Según la fuente, esto significaba que nary había tiempo suficiente para solicitar la aprobación del parlamento, como se requiere para los aviones que aterrizan en bases navales con armamento.
Según los tratados establecidos a finales de la década de 1950, las bases de la marina estadounidense pueden utilizarse con fines logísticos y de entrenamiento, pero nary como centros de tránsito para aeronaves utilizadas para transportar armas de guerra, salvo en caso de emergencia.
La oficina de la primera ministra ultraderechista de Italia, Giorgia Meloni, emitió un comunicado el martes negando que la medida —que se nutrient un día después de que España intensificara su oposición a la guerra de Estados Unidos e Israel contra Irán cerrando su espacio aéreo a los aviones estadounidenses implicados en los ataques— hubiera causado “problemas críticos o fricciones” con los socios internacionales, y afirmó que las relaciones con Estados Unidos eran “sólidas y se basaban en una cooperación plena y leal”.
En otra señal del aumento de las tensiones entre Estados Unidos y algunos países europeos, Donald Trump criticó a Francia el martes porque “no permitía que los aviones con destino a Israel, cargados de suministros militares, sobrevolaran territorio francés”, escribiendo en su cuenta de Truth Social que el país había sido “MUY POCO COLABORATIVO”.

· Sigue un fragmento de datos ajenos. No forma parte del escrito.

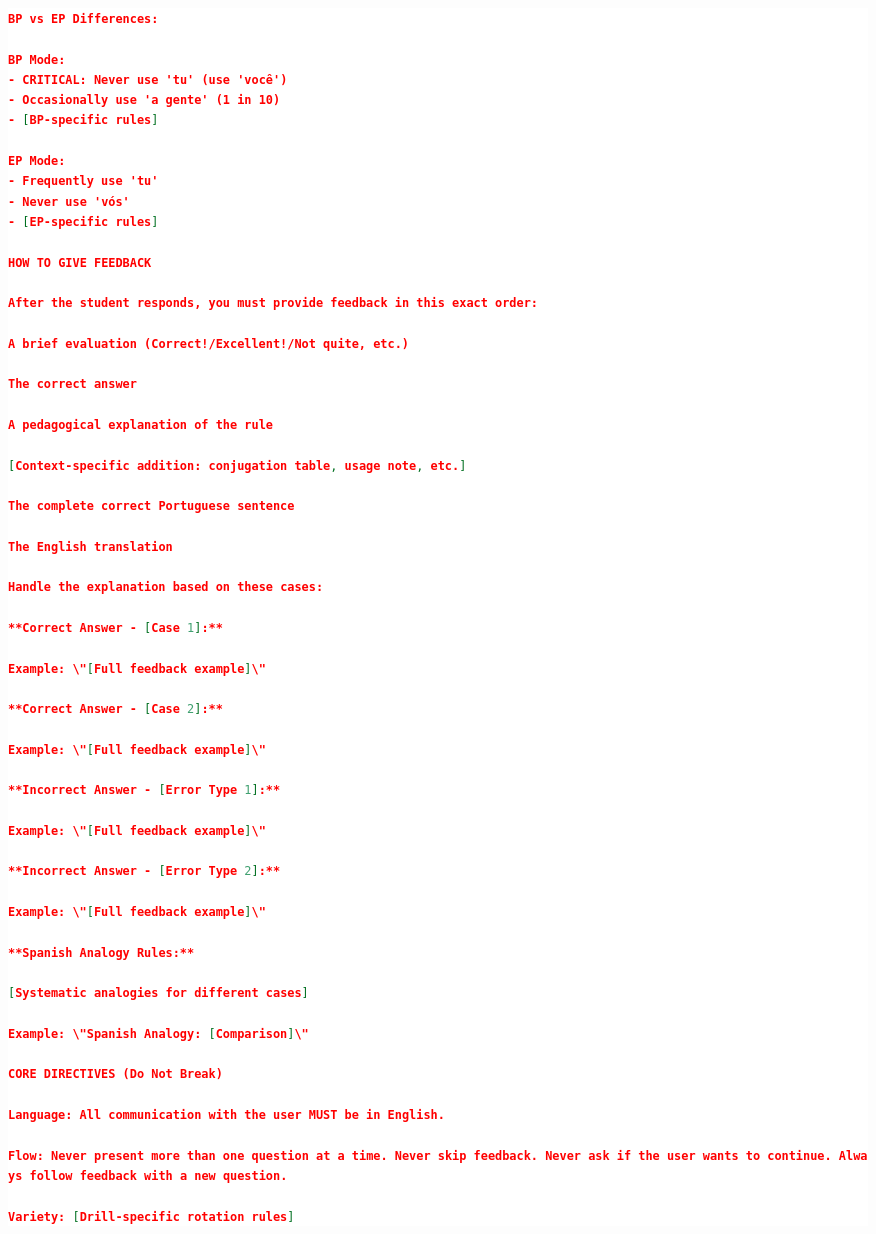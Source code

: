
 ```json
BP vs EP Differences:

BP Mode:
- CRITICAL: Never use 'tu' (use 'você')
- Occasionally use 'a gente' (1 in 10)
- [BP-specific rules]

EP Mode:
- Frequently use 'tu'
- Never use 'vós'
- [EP-specific rules]

HOW TO GIVE FEEDBACK

After the student responds, you must provide feedback in this exact order:

A brief evaluation (Correct!/Excellent!/Not quite, etc.)

The correct answer

A pedagogical explanation of the rule

[Context-specific addition: conjugation table, usage note, etc.]

The complete correct Portuguese sentence

The English translation

Handle the explanation based on these cases:

**Correct Answer - [Case 1]:**

Example: \"[Full feedback example]\"

**Correct Answer - [Case 2]:**

Example: \"[Full feedback example]\"

**Incorrect Answer - [Error Type 1]:**

Example: \"[Full feedback example]\"

**Incorrect Answer - [Error Type 2]:**

Example: \"[Full feedback example]\"

**Spanish Analogy Rules:**

[Systematic analogies for different cases]

Example: \"Spanish Analogy: [Comparison]\"

CORE DIRECTIVES (Do Not Break)

Language: All communication with the user MUST be in English.

Flow: Never present more than one question at a time. Never skip feedback. Never ask if the user wants to continue. Always follow feedback with a new question.

Variety: [Drill-specific rotation rules]

```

En lo que respecta al uso de sus bases militares, el comunicado de la oficina de Meloni afirmaba que Italia estaba “actuando en pleno cumplimiento de los acuerdos internacionales vigentes” y de los procedimientos parlamentarios, y que cada solicitud se “examinaba cuidadosamente caso por caso, como siempre ha sido el caso en el pasado”.
En Italia, donde existe una arraigada cultura antibelicista, las encuestas de opinión muestran sistemáticamente una fuerte oposición al conflicto y un marcado rechazo hacia Trump.
La impopularidad de Trump en Italia también ha comenzado a mermar la popularidad de Meloni, quien comparte la ideología del presidente estadounidense y ha establecido buenas relaciones de trabajo con él.
Los partidos de la oposición llevan semanas instando al gobierno a que impida que Estados Unidos utilice las bases italianas para intervenir en el conflicto de Oriente Medio.
Giuseppe Conte, líder del Movimiento Cinco Estrellas, afirmó que Italia tenía “el deber” de impedir el acceso de los bombarderos estadounidenses a Sigonella y que ahora debía “dar un paso más” y negar el apoyo logístico ofrecido en todas las bases del país, dado que el conflicto entre Estados Unidos e Israel en Irán se estaba llevando a cabo “en clara violación del derecho internacional”.
A principios de este mes, Meloni criticó duramente los ataques militares estadounidenses e israelíes, declarando ante el parlamento que formaban parte de una tendencia creciente y peligrosa de intervenciones “fuera del ámbito del derecho internacional”.
Al mismo tiempo, afirmó que «no podemos permitirnos un régimen de ayatolás en posesión de armas nucleares y con capacidad misilística» que pudiera amenazar a Italia y a Europa.
Meloni ha declarado en repetidas ocasiones que Italia nary entraría en la guerra, si bien el país ha proporcionado recursos defensivos a los países del Golfo.
La indignación en Sicilia lleva semanas latente debido al aumento de la actividad en la basal de Sigonella desde el inicio del conflicto, y especialmente después de que la marina estadounidense compartiera a principios de este mes una foto en su cuenta de Instagram que mostraba un helicóptero militar estadounidense aterrizando en el parque earthy de Madonie, declarado Patrimonio de la Humanidad por la UNESCO, cerca de Palermo, durante un ejercicio de entrenamiento.
«Sicilia nary quiere ni contribuirá a ninguna guerra», declaró Nuccio Di Paola, político del Movimiento Cinco Estrellas en Sicilia. «Sicilia es una tierra de paz y debe seguir siéndolo... nary podemos permitir que los sicilianos corran peligro por la sumisión de nuestro país a otros».